> _WHAT THE EXERCISE ASKS_
The exact lines of the listing, from its first through the line that contains "The dataset is", are to make up the answer, and pictures are to be left out.

> _EXERCISE MATERIAL_

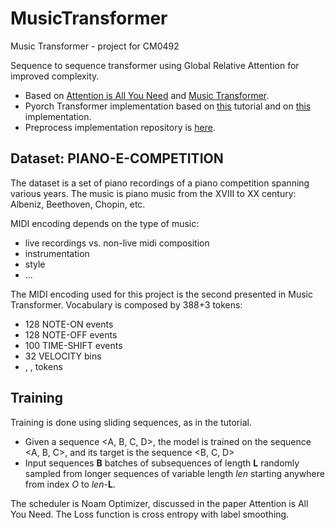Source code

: # MusicTransformer
Music Transformer - project for CM0492

Sequence to sequence transformer using Global Relative Attention for improved complexity.
- Based on [Attention is All You Need](https://arxiv.org/abs/1706.03762) and [Music Transformer](https://arxiv.org/abs/1809.04281).
- Pyorch Transformer implementation based on [this](https://pytorch.org/tutorials/beginner/transformer_tutorial.html) tutorial and on [this](https://github.com/jason9693/MusicTransformer-pytorch) implementation.
- Preprocess implementation repository is [here](https://github.com/jason9693/midi-neural-processor).

## Dataset: PIANO-E-COMPETITION
The dataset is a set of piano recordings of a piano competition spanning various years.
The music is piano music from the XVIII to XX century: Albeniz, Beethoven, Chopin, etc.

MIDI encoding depends on the type of music:
- live recordings vs. non-live midi composition
- instrumentation
- style
- ...

The MIDI encoding used for this project is the second presented in Music Transformer.
Vocabulary is composed by 388+3 tokens: 
- 128 NOTE-ON events
- 128 NOTE-OFF events
- 100 TIME-SHIFT events
- 32 VELOCITY bins
- <sos>, <eos>, <pad> tokens

## Training
Training is done using sliding sequences, as in the tutorial.

- Given a sequence <A, B, C, D>, the model is trained on the sequence <A, B, C>, and its target is the sequence <B, C, D>
- Input sequences **B** batches of subsequences of length **L** randomly sampled from longer sequences of variable length _len_ starting anywhere from index _O_ to _len_-**L**.

The scheduler is Noam Optimizer, discussed in the paper Attention is All You Need.
The Loss function is cross entropy with label smoothing.



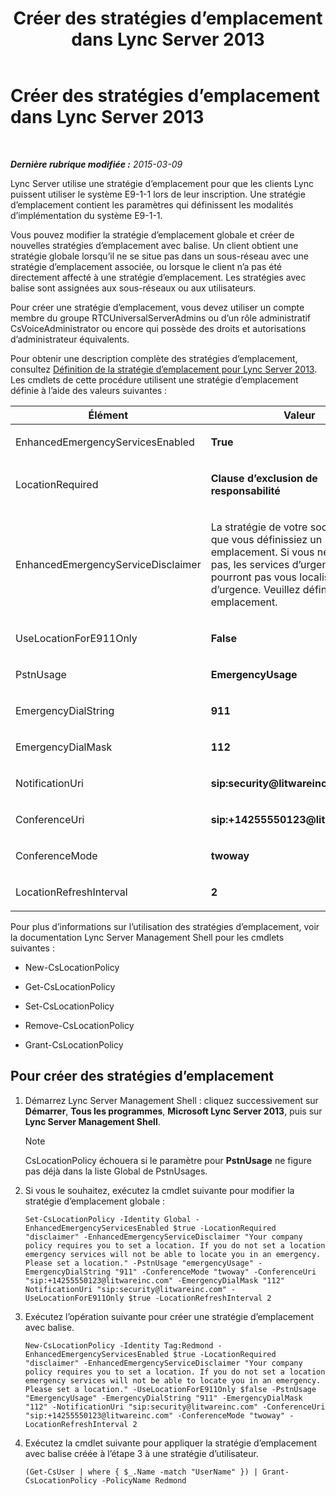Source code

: ﻿---
title: Créer des stratégies d’emplacement dans Lync Server 2013
TOCTitle: Créer des stratégies d’emplacement dans Lync Server 2013
ms:assetid: f1878194-c756-4794-8fa1-15dd2118b4b3
ms:mtpsurl: https://technet.microsoft.com/fr-fr/library/Gg413006(v=OCS.15)
ms:contentKeyID: 49299296
ms.date: 05/20/2016
mtps_version: v=OCS.15
ms.translationtype: HT
---

# Créer des stratégies d’emplacement dans Lync Server 2013

 

_**Dernière rubrique modifiée :** 2015-03-09_

Lync Server utilise une stratégie d’emplacement pour que les clients Lync puissent utiliser le système E9-1-1 lors de leur inscription. Une stratégie d’emplacement contient les paramètres qui définissent les modalités d’implémentation du système E9-1-1.

Vous pouvez modifier la stratégie d’emplacement globale et créer de nouvelles stratégies d’emplacement avec balise. Un client obtient une stratégie globale lorsqu’il ne se situe pas dans un sous-réseau avec une stratégie d’emplacement associée, ou lorsque le client n’a pas été directement affecté à une stratégie d’emplacement. Les stratégies avec balise sont assignées aux sous-réseaux ou aux utilisateurs.

Pour créer une stratégie d’emplacement, vous devez utiliser un compte membre du groupe RTCUniversalServerAdmins ou d’un rôle administratif CsVoiceAdministrator ou encore qui possède des droits et autorisations d’administrateur équivalents.

Pour obtenir une description complète des stratégies d’emplacement, consultez [Définition de la stratégie d’emplacement pour Lync Server 2013](lync-server-2013-defining-the-location-policy.md). Les cmdlets de cette procédure utilisent une stratégie d’emplacement définie à l’aide des valeurs suivantes :


<table>
<colgroup>
<col style="width: 50%" />
<col style="width: 50%" />
</colgroup>
<thead>
<tr class="header">
<th>Élément</th>
<th>Valeur</th>
</tr>
</thead>
<tbody>
<tr class="odd">
<td><p>EnhancedEmergencyServicesEnabled</p></td>
<td><p><strong>True</strong></p></td>
</tr>
<tr class="even">
<td><p>LocationRequired</p></td>
<td><p><strong>Clause d’exclusion de responsabilité</strong></p></td>
</tr>
<tr class="odd">
<td><p>EnhancedEmergencyServiceDisclaimer</p></td>
<td><p>La stratégie de votre société exige que vous définissiez un emplacement. Si vous ne le faites pas, les services d’urgence ne pourront pas vous localiser en cas d’urgence. Veuillez définir un emplacement.</p></td>
</tr>
<tr class="even">
<td><p>UseLocationForE911Only</p></td>
<td><p><strong>False</strong></p></td>
</tr>
<tr class="odd">
<td><p>PstnUsage</p></td>
<td><p><strong>EmergencyUsage</strong></p></td>
</tr>
<tr class="even">
<td><p>EmergencyDialString</p></td>
<td><p><strong>911</strong></p></td>
</tr>
<tr class="odd">
<td><p>EmergencyDialMask</p></td>
<td><p><strong>112</strong></p></td>
</tr>
<tr class="even">
<td><p>NotificationUri</p></td>
<td><p><strong>sip:security@litwareinc.com</strong></p></td>
</tr>
<tr class="odd">
<td><p>ConferenceUri</p></td>
<td><p><strong>sip:+14255550123@litwareinc.com</strong></p></td>
</tr>
<tr class="even">
<td><p>ConferenceMode</p></td>
<td><p><strong>twoway</strong></p></td>
</tr>
<tr class="odd">
<td><p>LocationRefreshInterval</p></td>
<td><p><strong>2</strong></p></td>
</tr>
</tbody>
</table>


Pour plus d’informations sur l’utilisation des stratégies d’emplacement, voir la documentation Lync Server Management Shell pour les cmdlets suivantes :

  - New-CsLocationPolicy

  - Get-CsLocationPolicy

  - Set-CsLocationPolicy

  - Remove-CsLocationPolicy

  - Grant-CsLocationPolicy

## Pour créer des stratégies d’emplacement

1.  Démarrez Lync Server Management Shell : cliquez successivement sur **Démarrer**, **Tous les programmes**, **Microsoft Lync Server 2013**, puis sur **Lync Server Management Shell**.
    
    > [!note]  
    > CsLocationPolicy échouera si le paramètre pour <strong>PstnUsage</strong> ne figure pas déjà dans la liste Global de PstnUsages.

2.  Si vous le souhaitez, exécutez la cmdlet suivante pour modifier la stratégie d’emplacement globale :
    
        Set-CsLocationPolicy -Identity Global -EnhancedEmergencyServicesEnabled $true -LocationRequired "disclaimer" -EnhancedEmergencyServiceDisclaimer "Your company policy requires you to set a location. If you do not set a location emergency services will not be able to locate you in an emergency. Please set a location." -PstnUsage "emergencyUsage" -EmergencyDialString "911" -ConferenceMode "twoway" -ConferenceUri "sip:+14255550123@litwareinc.com" -EmergencyDialMask "112" NotificationUri "sip:security@litwareinc.com" -UseLocationForE911Only $true -LocationRefreshInterval 2

3.  Exécutez l’opération suivante pour créer une stratégie d’emplacement avec balise.
    
        New-CsLocationPolicy -Identity Tag:Redmond - EnhancedEmergencyServicesEnabled $true -LocationRequired "disclaimer" -EnhancedEmergencyServiceDisclaimer "Your company policy requires you to set a location. If you do not set a location emergency services will not be able to locate you in an emergency. Please set a location." -UseLocationForE911Only $false -PstnUsage "EmergencyUsage" -EmergencyDialString "911" -EmergencyDialMask "112" -NotificationUri "sip:security@litwareinc.com" -ConferenceUri "sip:+14255550123@litwareinc.com" -ConferenceMode "twoway" -LocationRefreshInterval 2

4.  Exécutez la cmdlet suivante pour appliquer la stratégie d’emplacement avec balise créée à l’étape 3 à une stratégie d’utilisateur.
    
        (Get-CsUser | where { $_.Name -match "UserName" }) | Grant-CsLocationPolicy -PolicyName Redmond

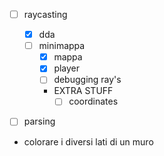 - [ ] raycasting
  - [x] dda
  - [ ] minimappa
    - [x] mappa
    - [x] player
    - [ ] debugging ray's
    - EXTRA STUFF
      - [ ] coordinates
- [ ] parsing





- colorare i diversi lati di un muro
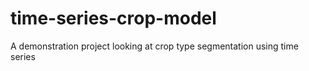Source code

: # time-series-crop-model
A demonstration project looking at crop type segmentation using time series
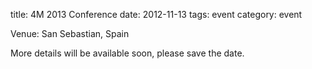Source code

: title: 4M 2013 Conference
date: 2012-11-13 
tags: event
category: event

Venue: San Sebastian, Spain

More details will be available soon, please save the date.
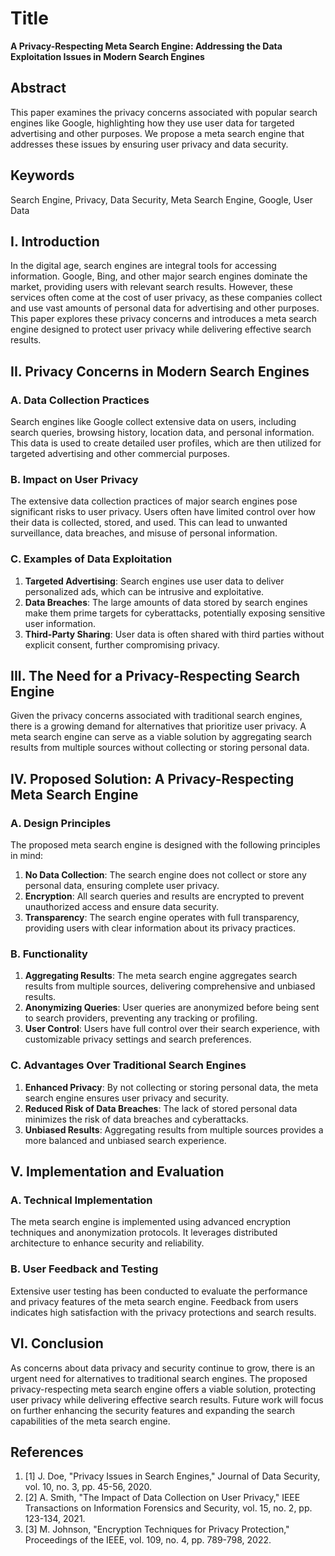 

# Title
**A Privacy-Respecting Meta Search Engine: Addressing the Data Exploitation Issues in Modern Search Engines**

## Abstract
This paper examines the privacy concerns associated with popular search engines like Google, highlighting how they use user data for targeted advertising and other purposes. We propose a meta search engine that addresses these issues by ensuring user privacy and data security.

## Keywords
Search Engine, Privacy, Data Security, Meta Search Engine, Google, User Data

## I. Introduction
In the digital age, search engines are integral tools for accessing information. Google, Bing, and other major search engines dominate the market, providing users with relevant search results. However, these services often come at the cost of user privacy, as these companies collect and use vast amounts of personal data for advertising and other purposes. This paper explores these privacy concerns and introduces a meta search engine designed to protect user privacy while delivering effective search results.

## II. Privacy Concerns in Modern Search Engines
### A. Data Collection Practices
Search engines like Google collect extensive data on users, including search queries, browsing history, location data, and personal information. This data is used to create detailed user profiles, which are then utilized for targeted advertising and other commercial purposes.

### B. Impact on User Privacy
The extensive data collection practices of major search engines pose significant risks to user privacy. Users often have limited control over how their data is collected, stored, and used. This can lead to unwanted surveillance, data breaches, and misuse of personal information.

### C. Examples of Data Exploitation
1. **Targeted Advertising**: Search engines use user data to deliver personalized ads, which can be intrusive and exploitative.
2. **Data Breaches**: The large amounts of data stored by search engines make them prime targets for cyberattacks, potentially exposing sensitive user information.
3. **Third-Party Sharing**: User data is often shared with third parties without explicit consent, further compromising privacy.

## III. The Need for a Privacy-Respecting Search Engine
Given the privacy concerns associated with traditional search engines, there is a growing demand for alternatives that prioritize user privacy. A meta search engine can serve as a viable solution by aggregating search results from multiple sources without collecting or storing personal data.

## IV. Proposed Solution: A Privacy-Respecting Meta Search Engine
### A. Design Principles
The proposed meta search engine is designed with the following principles in mind:
1. **No Data Collection**: The search engine does not collect or store any personal data, ensuring complete user privacy.
2. **Encryption**: All search queries and results are encrypted to prevent unauthorized access and ensure data security.
3. **Transparency**: The search engine operates with full transparency, providing users with clear information about its privacy practices.

### B. Functionality
1. **Aggregating Results**: The meta search engine aggregates search results from multiple sources, delivering comprehensive and unbiased results.
2. **Anonymizing Queries**: User queries are anonymized before being sent to search providers, preventing any tracking or profiling.
3. **User Control**: Users have full control over their search experience, with customizable privacy settings and search preferences.

### C. Advantages Over Traditional Search Engines
1. **Enhanced Privacy**: By not collecting or storing personal data, the meta search engine ensures user privacy and security.
2. **Reduced Risk of Data Breaches**: The lack of stored personal data minimizes the risk of data breaches and cyberattacks.
3. **Unbiased Results**: Aggregating results from multiple sources provides a more balanced and unbiased search experience.

## V. Implementation and Evaluation
### A. Technical Implementation
The meta search engine is implemented using advanced encryption techniques and anonymization protocols. It leverages distributed architecture to enhance security and reliability.

### B. User Feedback and Testing
Extensive user testing has been conducted to evaluate the performance and privacy features of the meta search engine. Feedback from users indicates high satisfaction with the privacy protections and search results.

## VI. Conclusion
As concerns about data privacy and security continue to grow, there is an urgent need for alternatives to traditional search engines. The proposed privacy-respecting meta search engine offers a viable solution, protecting user privacy while delivering effective search results. Future work will focus on further enhancing the security features and expanding the search capabilities of the meta search engine.

## References
1. [1] J. Doe, "Privacy Issues in Search Engines," Journal of Data Security, vol. 10, no. 3, pp. 45-56, 2020.
2. [2] A. Smith, "The Impact of Data Collection on User Privacy," IEEE Transactions on Information Forensics and Security, vol. 15, no. 2, pp. 123-134, 2021.
3. [3] M. Johnson, "Encryption Techniques for Privacy Protection," Proceedings of the IEEE, vol. 109, no. 4, pp. 789-798, 2022.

> _OUTPUT BELOW_
Source code

: # MusicTransformer
Music Transformer - project for CM0492

Sequence to sequence transformer using Global Relative Attention for improved complexity.
- Based on [Attention is All You Need](https://arxiv.org/abs/1706.03762) and [Music Transformer](https://arxiv.org/abs/1809.04281).
- Pyorch Transformer implementation based on [this](https://pytorch.org/tutorials/beginner/transformer_tutorial.html) tutorial and on [this](https://github.com/jason9693/MusicTransformer-pytorch) implementation.
- Preprocess implementation repository is [here](https://github.com/jason9693/midi-neural-processor).

## Dataset: PIANO-E-COMPETITION
The dataset is a set of piano recordings of a piano competition spanning various years.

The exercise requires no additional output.